##### DATASET RECORDS

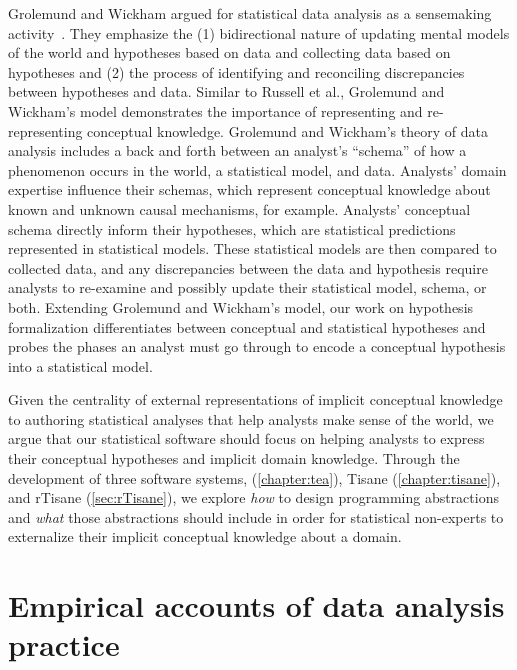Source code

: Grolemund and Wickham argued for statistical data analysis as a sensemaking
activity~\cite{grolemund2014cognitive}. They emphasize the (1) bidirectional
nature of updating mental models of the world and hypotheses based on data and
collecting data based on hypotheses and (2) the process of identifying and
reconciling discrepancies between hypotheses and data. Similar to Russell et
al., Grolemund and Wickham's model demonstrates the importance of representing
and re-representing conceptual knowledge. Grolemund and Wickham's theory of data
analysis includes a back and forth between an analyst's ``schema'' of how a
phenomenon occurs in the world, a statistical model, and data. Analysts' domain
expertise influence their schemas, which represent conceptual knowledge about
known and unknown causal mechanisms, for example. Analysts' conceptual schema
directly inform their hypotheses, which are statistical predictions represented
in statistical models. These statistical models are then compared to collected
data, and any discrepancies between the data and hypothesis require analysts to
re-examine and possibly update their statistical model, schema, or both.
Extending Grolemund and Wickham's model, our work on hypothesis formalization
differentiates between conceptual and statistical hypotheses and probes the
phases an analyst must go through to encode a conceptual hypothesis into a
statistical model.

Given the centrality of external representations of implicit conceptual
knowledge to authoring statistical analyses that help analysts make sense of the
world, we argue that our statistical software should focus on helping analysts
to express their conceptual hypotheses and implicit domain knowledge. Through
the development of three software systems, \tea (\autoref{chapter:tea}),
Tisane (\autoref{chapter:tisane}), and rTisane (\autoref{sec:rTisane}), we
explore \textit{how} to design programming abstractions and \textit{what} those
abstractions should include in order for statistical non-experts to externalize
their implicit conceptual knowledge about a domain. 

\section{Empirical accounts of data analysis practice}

##########

YOUR OBJECTIVE = Above are the records; from them, give again exactly the lines from the one containing "nature of updating" through the one containing "known and unknown", both included.

TASK RESULT =
nature of updating mental models of the world and hypotheses based on data and
collecting data based on hypotheses and (2) the process of identifying and
reconciling discrepancies between hypotheses and data. Similar to Russell et
al., Grolemund and Wickham's model demonstrates the importance of representing
and re-representing conceptual knowledge. Grolemund and Wickham's theory of data
analysis includes a back and forth between an analyst's ``schema'' of how a
phenomenon occurs in the world, a statistical model, and data. Analysts' domain
expertise influence their schemas, which represent conceptual knowledge about
known and unknown causal mechanisms, for example. Analysts' conceptual schema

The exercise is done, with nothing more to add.